(Beginning of GIVEN DATA)

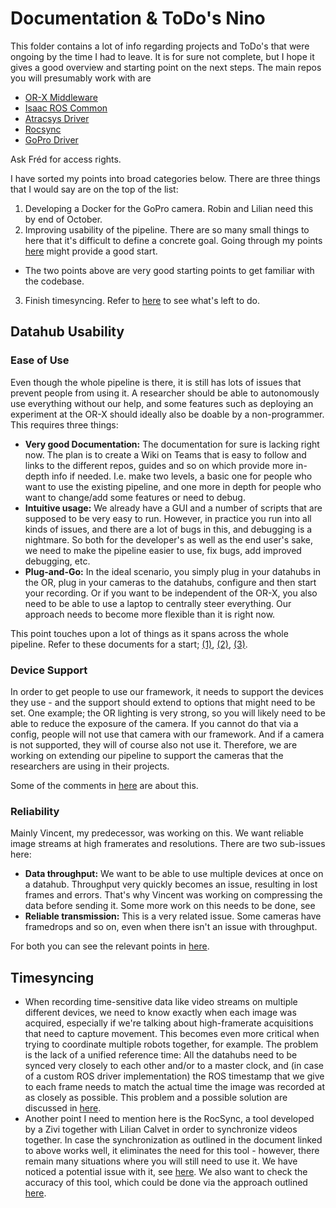 # Documentation & ToDo's Nino
This folder contains a lot of info regarding projects and ToDo's that were ongoing by the time I had to leave. It is for sure not complete, but I hope it gives a good overview and starting point on the next steps. The main repos you will presumably work with are 
- [OR-X Middleware](https://github.com/BAL-ORX/orx_middleware)
- [Isaac ROS Common](https://github.com/BAL-ORX/isaac_ros_common)
- [Atracsys Driver](https://github.com/BAL-ROCS/atracsys_ros)
- [Rocsync](https://github.com/jaromeyer/RocSync)
- [GoPro Driver](https://github.com/nlouman/ros2_gopro_driver)

Ask Fréd for access rights.

I have sorted my points into broad categories below.
There are three things that I would say are on the top of the list:
1. Developing a Docker for the GoPro camera. Robin and Lilian need this by end of October.
2. Improving usability of the pipeline. There are so many small things to here that it's difficult to define a concrete goal. Going through my points [here](orx_interface/TODOS.md) might provide a good start.
- The two points above are very good starting points to get familiar with the codebase.
3. Finish timesyncing. Refer to [here](ptp_timesyncing/overview.md) to see what's left to do.

## Datahub Usability

### Ease of Use
Even though the whole pipeline is there, it is still has lots of issues that prevent people from using it. A researcher should be able to autonomously use everything without our help, and some features such as deploying an experiment at the OR-X should ideally also be doable by a non-programmer. This requires three things:
- **Very good Documentation:** The documentation for sure is lacking right now. The plan is to create a Wiki on Teams that is easy to follow and links to the different repos, guides and so on which provide more in-depth info if needed. I.e. make two levels, a basic one for people who want to use the existing pipeline, and one more in depth for people who want to change/add some features or need to debug.
- **Intuitive usage:** We already have a GUI and a number of scripts that are supposed to be very easy to run. However, in practice you run into all kinds of issues, and there are a lot of bugs in this, and debugging is a nightmare. So both for the developer's as well as the end user's sake, we need to make the pipeline easier to use, fix bugs, add improved debugging, etc.
- **Plug-and-Go:** In the ideal scenario, you simply plug in your datahubs in the OR, plug in your cameras to the datahubs, configure and then start your recording. Or if you want to be independent of the OR-X, you also need to be able to use a laptop to centrally steer everything. Our approach needs to become more flexible than it is right now.

This point touches upon a lot of things as it spans across the whole pipeline. Refer to these documents for a start; [(1)](orx_interface/TODOS.md), [(2)](datahubs_and_dockers/datahubs.md), [(3)](ptp_timesyncing/overview.md).

### Device Support
In order to get people to use our framework, it needs to support the devices they use - and the support should extend to options that might need to be set. One example; the OR lighting is very strong, so you will likely need to be able to reduce the exposure of the camera. If you cannot do that via a config, people will not use that camera with our framework. And if a camera is not supported, they will of course also not use it. Therefore, we are working on extending our pipeline to support the cameras that the researchers are using in their projects.

Some of the comments in [here](datahubs_and_dockers/dockers.md) are about this.

### Reliability
Mainly Vincent, my predecessor, was working on this. We want reliable image streams at high framerates and resolutions. There are two sub-issues here:
- **Data throughput:** We want to be able to use multiple devices at once on a datahub. Throughput very quickly becomes an issue, resulting in lost frames and errors. That's why Vincent was working on compressing the data before sending it. Some more work on this needs to be done, see 
- **Reliable transmission:** This is a very related issue. Some cameras have framedrops and so on, even when there isn't an issue with throughput.

For both you can see the relevant points in [here](datahubs_and_dockers/dockers.md).

## Timesyncing
- When recording time-sensitive data like video streams on multiple different devices, we need to know exactly when each image was acquired, especially if we're talking about high-framerate acquisitions that need to capture movement. This becomes even more critical when trying to coordinate multiple robots together, for example. The problem is the lack of a unified reference time: All the datahubs need to be synced very closely to each other and/or to a master clock, and (in case of a custom ROS driver implementation) the ROS timestamp that we give to each frame needs to match the actual time the image was recorded at as closely as possible. This problem and a possible solution are discussed in [here](ptp_timesyncing/overview.md).
- Another point I need to mention here is the RocSync, a tool developed by a Zivi together with Lilian Calvet in order to synchronize videos together. In case the synchronization as outlined in the document linked to above works well, it eliminates the need for this tool - however, there remain many situations where you will still need to use it. We have noticed a potential issue with it, see [here](rocsync/1_checking_rocsync_clock.md). We also want to check the accuracy of this tool, which could be done via the approach outlined [here](rocsync/2_checking_rocsync_syncing.md).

(End of GIVEN DATA)

- _WORK ORDER_:
If a line of the data holds the string "github", list it.

- _RESULT FOR THIS TASK_:
- [OR-X Middleware](https://github.com/BAL-ORX/orx_middleware)
- [Isaac ROS Common](https://github.com/BAL-ORX/isaac_ros_common)
- [Atracsys Driver](https://github.com/BAL-ROCS/atracsys_ros)
- [Rocsync](https://github.com/jaromeyer/RocSync)
- [GoPro Driver](https://github.com/nlouman/ros2_gopro_driver)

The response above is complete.